### About this exercise
Nothing but a number is wanted here: the count of lines in the data holding the word "main".

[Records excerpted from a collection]

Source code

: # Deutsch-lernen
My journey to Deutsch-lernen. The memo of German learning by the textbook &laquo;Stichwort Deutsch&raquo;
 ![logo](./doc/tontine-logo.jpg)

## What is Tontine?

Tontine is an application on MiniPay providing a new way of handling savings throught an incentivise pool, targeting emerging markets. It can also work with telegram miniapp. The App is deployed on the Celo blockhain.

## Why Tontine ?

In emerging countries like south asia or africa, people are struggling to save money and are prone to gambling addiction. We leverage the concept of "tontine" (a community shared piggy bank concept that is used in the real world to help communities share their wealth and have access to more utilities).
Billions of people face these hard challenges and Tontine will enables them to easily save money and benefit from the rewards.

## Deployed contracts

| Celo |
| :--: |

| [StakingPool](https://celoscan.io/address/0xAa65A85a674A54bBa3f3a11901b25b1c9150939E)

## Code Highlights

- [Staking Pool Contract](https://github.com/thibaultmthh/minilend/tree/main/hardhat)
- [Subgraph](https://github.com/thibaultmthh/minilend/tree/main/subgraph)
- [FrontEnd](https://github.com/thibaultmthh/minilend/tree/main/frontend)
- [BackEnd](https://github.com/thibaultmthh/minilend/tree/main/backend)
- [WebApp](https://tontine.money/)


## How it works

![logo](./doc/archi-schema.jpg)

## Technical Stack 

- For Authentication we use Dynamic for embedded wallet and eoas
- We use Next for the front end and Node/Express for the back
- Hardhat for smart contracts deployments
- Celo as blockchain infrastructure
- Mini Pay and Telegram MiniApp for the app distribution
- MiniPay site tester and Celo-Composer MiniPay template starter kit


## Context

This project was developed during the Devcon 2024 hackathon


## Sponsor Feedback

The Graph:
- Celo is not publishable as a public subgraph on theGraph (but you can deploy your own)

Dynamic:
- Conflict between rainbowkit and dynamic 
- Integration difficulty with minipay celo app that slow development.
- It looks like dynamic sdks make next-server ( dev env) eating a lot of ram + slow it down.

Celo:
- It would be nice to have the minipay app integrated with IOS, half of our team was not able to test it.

### Solved exercise
4